The New Year's offering yesterday from Natalie Angier at The New York Times tripped me up at the lede:
On this day that fetishizes finitude, that reminds us how rapidly our own earthly time share is shrinking, allow me to offer the modest comfort of infinities.
I'm not sure which day she's talking about, Dec. 31 or Jan. 1. And I'm not sure infinities will expand our time share. But from there on, she delivers a delightful piece on current thinking about infinities–not one, but many.
"in the ever-evolving view of scientists, philosophers and other scholars, there really is no single, implacable entity called infinity," she writes. Instead, they "come in a vast variety of shapes, sizes, purposes and charms," including such monsters as "hunchback" and "hyperboloid" infinities.
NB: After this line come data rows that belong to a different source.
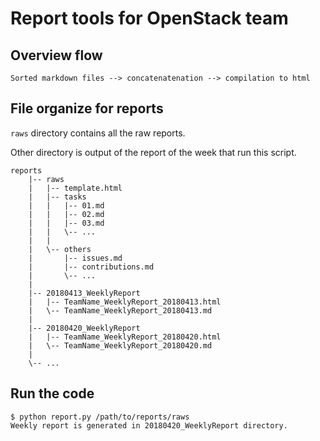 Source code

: # Report tools for OpenStack team

## Overview flow

```
Sorted markdown files --> concatenatenation --> compilation to html
```

## File organize for reports

`raws` directory contains all the raw reports.

Other directory is output of the report of the week that run this script.

```
reports
    |-- raws
    |   |-- template.html
    |   |-- tasks
    |   |   |-- 01.md
    |   |   |-- 02.md
    |   |   |-- 03.md
    |   |   \-- ...
    |   |
    |   \-- others
    |       |-- issues.md
    |       |-- contributions.md
    |       \-- ...
    |
    |-- 20180413_WeeklyReport
    |   |-- TeamName_WeeklyReport_20180413.html
    |   \-- TeamName_WeeklyReport_20180413.md
    |
    |-- 20180420_WeeklyReport
    |   |-- TeamName_WeeklyReport_20180420.html
    |   \-- TeamName_WeeklyReport_20180420.md
    |
    \-- ...
```

## Run the code

```shell
$ python report.py /path/to/reports/raws
Weekly report is generated in 20180420_WeeklyReport directory.
```
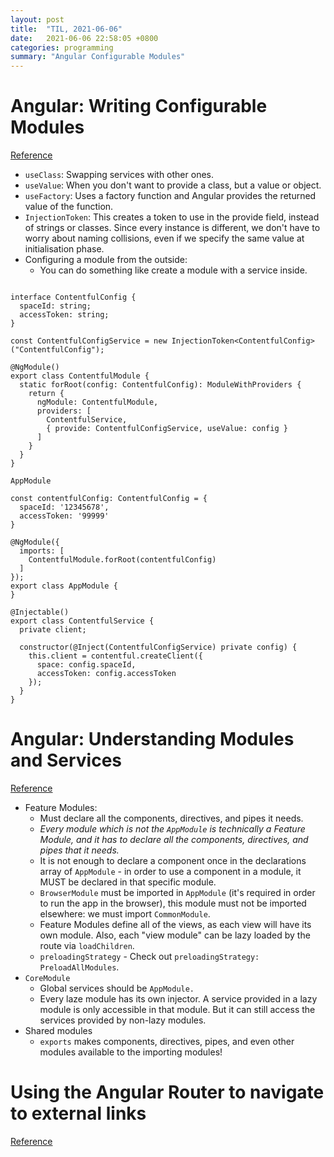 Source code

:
 ```yaml
---
layout: post
title:  "TIL, 2021-06-06"
date:   2021-06-06 22:58:05 +0800
categories: programming
summary: "Angular Configurable Modules"
---
```


# Angular: Writing Configurable Modules
[Reference](https://michelestieven.medium.com/angular-writing-configurable-modules-69e6ea23ea42)

- `useClass`: Swapping services with other ones.
- `useValue`: When you don't want to provide a class, but a value or object.
- `useFactory`: Uses a factory function and Angular provides the returned value of the function.
- `InjectionToken`:  This creates a token to use in the provide field, instead of strings or classes. Since every instance is different, we  don't have to worry about naming collisions, even if we specify the same value at initialisation phase.
- Configuring a module from the outside:
  - You can do something like create a module with a service inside.

```

interface ContentfulConfig {
  spaceId: string;
  accessToken: string;
}

const ContentfulConfigService = new InjectionToken<ContentfulConfig>("ContentfulConfig");

@NgModule()
export class ContentfulModule {
  static forRoot(config: ContentfulConfig): ModuleWithProviders {
    return {
      ngModule: ContentfulModule,
      providers: [
        ContentfulService,
        { provide: ContentfulConfigService, useValue: config }
      ]
    }
  }
}

AppModule

const contentfulConfig: ContentfulConfig = {
  spaceId: '12345678',
  accessToken: '99999'
}

@NgModule({
  imports: [
    ContentfulModule.forRoot(contentfulConfig)
  ]
});
export class AppModule {
}

@Injectable()
export class ContentfulService {
  private client;

  constructor(@Inject(ContentfulConfigService) private config) {
    this.client = contentful.createClient({
      space: config.spaceId,
      accessToken: config.accessToken
    });
  }
}

```

# Angular: Understanding Modules and Services
[Reference](https://michelestieven.medium.com/organizing-angular-applications-f0510761d65a)

- Feature Modules:
  - Must declare all the components, directives, and pipes it needs.
  - *Every module which is not the `AppModule` is technically a Feature Module, and it has to declare all the components, directives, and pipes that it needs.*
  - It is not enough to declare a component once in the declarations array of `AppModule` - in order to use a component in a module, it MUST be declared in that specific module.
  - `BrowserModule` must be imported in `AppModule` (it's required in order to run the app in the browser), this module must not be imported elsewhere: we must import `CommonModule`.
  - Feature Modules define all of the views, as each view will have its own module. Also, each "view module" can be lazy loaded by the route via `loadChildren`.
  - `preloadingStrategy` - Check out `preloadingStrategy: PreloadAllModules`.
- `CoreModule`
  - Global services should be `AppModule.`
  - Every laze module has its own injector. A service provided in a lazy module is only accessible in that module. But it can still access the services provided by non-lazy modules.
- Shared modules
  - `exports` makes components, directives, pipes, and even other modules available to the importing modules!

# Using the Angular Router to navigate to external links
[Reference](https://medium.com/@adrianfaciu/using-the-angular-router-to-navigate-to-external-links-15cc585b7b88)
Infinity has great practical implications. For one thing, it gave us calculus. But it also has implications with no practical value whatever. With the possibility that there exist an infinite number of universes comes the certainty that there will be duplicates. Is there a universe where, say, a dashing and witty media critic who prefers his martinis shaken is writing about a Natalie Angier story on a Tracker at this very instant? The answer, a scientist tells her, "has to be yes." (That was, uh, my example; not Angier's.) "Your doppelgangers may be out there and many variants, too, some with much better hair who can play Bach like Glenn Gould," she writes.
Infinity is an interesting thing. And so is Angier's story.